I was being slightly disingenuous: I have a pretty definite suspicion why, and there's a kind explanation and a less kind one. The kind one is that Christians read about Jerusalem, Bethlehem, and all these other places in their Bibles, and feel a sense of connection with them as a result. (I am curious about the fact that I don't. I have absolutely no interest at all in travelling to the Holy Land, walking in Jesus's footsteps or anything of that kind, not when the whole point of the Christian religion is that you can walk in his footsteps perfectly well here rather than burning up hydrocarbons to visit a war zone. But anyway.)

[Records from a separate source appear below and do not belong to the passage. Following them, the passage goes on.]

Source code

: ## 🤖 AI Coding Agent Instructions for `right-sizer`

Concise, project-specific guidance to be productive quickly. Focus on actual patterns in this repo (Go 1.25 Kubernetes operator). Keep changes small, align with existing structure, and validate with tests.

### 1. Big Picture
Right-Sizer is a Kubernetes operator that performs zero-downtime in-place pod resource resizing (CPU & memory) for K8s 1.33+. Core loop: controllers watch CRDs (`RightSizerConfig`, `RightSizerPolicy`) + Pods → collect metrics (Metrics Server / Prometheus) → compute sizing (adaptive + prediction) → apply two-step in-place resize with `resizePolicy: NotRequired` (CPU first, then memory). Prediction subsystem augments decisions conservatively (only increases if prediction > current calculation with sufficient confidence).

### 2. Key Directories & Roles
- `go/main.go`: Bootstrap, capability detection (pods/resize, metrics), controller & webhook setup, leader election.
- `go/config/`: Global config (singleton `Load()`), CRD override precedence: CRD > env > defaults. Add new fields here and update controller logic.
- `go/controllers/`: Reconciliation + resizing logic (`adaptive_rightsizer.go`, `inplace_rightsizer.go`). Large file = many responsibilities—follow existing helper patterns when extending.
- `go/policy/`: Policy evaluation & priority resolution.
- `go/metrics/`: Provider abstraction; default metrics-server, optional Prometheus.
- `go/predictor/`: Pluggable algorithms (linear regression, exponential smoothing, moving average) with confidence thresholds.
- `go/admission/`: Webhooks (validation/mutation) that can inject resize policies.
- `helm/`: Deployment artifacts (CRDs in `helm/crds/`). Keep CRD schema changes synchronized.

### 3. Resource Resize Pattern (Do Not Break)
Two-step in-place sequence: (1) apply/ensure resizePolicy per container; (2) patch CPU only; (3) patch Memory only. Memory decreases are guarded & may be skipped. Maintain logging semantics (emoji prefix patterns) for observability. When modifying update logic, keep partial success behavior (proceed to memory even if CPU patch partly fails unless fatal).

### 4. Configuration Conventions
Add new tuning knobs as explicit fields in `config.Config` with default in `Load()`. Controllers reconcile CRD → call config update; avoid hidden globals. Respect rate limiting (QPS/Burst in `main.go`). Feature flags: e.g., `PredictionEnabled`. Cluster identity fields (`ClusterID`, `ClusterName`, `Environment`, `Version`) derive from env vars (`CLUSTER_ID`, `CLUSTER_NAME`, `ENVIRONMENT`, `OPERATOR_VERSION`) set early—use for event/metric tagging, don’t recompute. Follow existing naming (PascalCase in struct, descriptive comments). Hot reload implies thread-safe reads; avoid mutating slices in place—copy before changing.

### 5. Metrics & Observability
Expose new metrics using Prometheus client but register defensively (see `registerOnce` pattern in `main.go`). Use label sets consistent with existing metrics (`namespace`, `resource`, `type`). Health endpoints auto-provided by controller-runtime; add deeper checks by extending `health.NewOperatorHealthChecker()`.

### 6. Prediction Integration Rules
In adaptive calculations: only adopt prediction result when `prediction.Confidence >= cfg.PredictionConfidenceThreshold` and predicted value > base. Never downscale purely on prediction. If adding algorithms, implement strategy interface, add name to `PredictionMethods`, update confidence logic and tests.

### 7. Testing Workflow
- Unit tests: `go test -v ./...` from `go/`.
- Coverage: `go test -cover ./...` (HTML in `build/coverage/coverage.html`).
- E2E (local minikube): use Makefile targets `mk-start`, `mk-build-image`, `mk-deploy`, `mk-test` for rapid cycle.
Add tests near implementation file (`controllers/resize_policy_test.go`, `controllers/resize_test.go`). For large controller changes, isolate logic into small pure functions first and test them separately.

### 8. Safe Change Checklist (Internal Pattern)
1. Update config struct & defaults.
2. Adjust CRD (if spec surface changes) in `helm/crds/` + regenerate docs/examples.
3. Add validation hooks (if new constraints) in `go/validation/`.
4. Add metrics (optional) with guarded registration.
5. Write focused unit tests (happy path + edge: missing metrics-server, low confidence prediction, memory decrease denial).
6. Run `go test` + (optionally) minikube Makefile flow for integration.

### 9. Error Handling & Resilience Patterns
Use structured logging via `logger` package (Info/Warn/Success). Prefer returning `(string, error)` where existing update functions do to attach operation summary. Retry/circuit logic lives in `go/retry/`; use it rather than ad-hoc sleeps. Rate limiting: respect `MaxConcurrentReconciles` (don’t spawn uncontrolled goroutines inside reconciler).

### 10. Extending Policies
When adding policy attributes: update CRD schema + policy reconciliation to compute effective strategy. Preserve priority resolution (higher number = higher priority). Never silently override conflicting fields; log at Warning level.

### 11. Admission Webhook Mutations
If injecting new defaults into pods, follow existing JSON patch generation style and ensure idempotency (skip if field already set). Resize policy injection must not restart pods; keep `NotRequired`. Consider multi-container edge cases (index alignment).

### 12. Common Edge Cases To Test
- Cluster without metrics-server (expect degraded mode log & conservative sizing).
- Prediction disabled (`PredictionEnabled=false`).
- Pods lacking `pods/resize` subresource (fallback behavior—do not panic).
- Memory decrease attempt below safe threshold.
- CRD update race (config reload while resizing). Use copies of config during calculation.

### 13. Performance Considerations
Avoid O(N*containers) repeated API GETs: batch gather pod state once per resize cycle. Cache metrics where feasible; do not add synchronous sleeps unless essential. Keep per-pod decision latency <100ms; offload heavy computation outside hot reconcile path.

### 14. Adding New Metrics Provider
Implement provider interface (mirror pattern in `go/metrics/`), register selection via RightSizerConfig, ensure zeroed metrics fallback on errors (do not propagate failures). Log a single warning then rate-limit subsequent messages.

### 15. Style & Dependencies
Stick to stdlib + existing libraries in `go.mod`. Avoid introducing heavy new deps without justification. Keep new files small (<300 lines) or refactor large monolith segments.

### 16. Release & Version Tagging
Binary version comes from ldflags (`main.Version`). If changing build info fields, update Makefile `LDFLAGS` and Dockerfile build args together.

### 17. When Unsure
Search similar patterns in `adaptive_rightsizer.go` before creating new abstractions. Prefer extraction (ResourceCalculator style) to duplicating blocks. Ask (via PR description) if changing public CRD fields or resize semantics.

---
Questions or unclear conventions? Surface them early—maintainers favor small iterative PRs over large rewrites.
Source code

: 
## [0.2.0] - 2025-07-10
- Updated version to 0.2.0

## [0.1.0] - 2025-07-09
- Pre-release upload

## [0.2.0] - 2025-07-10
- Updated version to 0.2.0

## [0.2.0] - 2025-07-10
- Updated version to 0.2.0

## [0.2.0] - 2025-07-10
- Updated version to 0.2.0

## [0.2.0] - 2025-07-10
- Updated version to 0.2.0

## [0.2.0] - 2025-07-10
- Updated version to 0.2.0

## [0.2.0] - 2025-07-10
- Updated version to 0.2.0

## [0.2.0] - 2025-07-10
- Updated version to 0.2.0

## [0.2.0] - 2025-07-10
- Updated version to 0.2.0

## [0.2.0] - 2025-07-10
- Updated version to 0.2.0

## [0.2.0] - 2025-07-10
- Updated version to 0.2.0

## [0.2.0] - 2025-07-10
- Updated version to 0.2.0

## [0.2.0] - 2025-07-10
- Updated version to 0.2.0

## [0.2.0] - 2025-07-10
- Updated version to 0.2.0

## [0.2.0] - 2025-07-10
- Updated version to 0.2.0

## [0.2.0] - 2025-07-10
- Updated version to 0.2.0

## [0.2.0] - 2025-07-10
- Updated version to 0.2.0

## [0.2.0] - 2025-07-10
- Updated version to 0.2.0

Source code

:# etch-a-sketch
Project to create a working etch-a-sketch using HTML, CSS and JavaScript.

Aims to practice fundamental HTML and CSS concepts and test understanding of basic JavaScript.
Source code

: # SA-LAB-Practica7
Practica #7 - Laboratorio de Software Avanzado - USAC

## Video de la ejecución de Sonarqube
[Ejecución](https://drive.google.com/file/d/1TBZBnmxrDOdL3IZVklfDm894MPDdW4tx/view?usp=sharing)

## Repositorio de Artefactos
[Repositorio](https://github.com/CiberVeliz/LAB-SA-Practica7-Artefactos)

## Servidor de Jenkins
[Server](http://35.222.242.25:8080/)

As for the second explanation, my unsought companion was about to prove it. 'Well', he said, 'How would you like it if someone was to hand your country over to the Jews? - Or anyone', he added hurriedly, editing his instinctive opinions in a way that made the original outburst worse. Thankfully by this point the café staff were very keen that he should return to his seat before it was time for him and his friend to leave.
It's not the first conversation I've had with a keffiyeh-wearing Christian who's made an eye-stretching comment about 'the Jews' - not just some Jews, not those Jews, note, but all of them. That this hides among ordinary people who talk a lot about Peace with a capital P shouldn't perhaps provoke such shocked disappointment, but it does.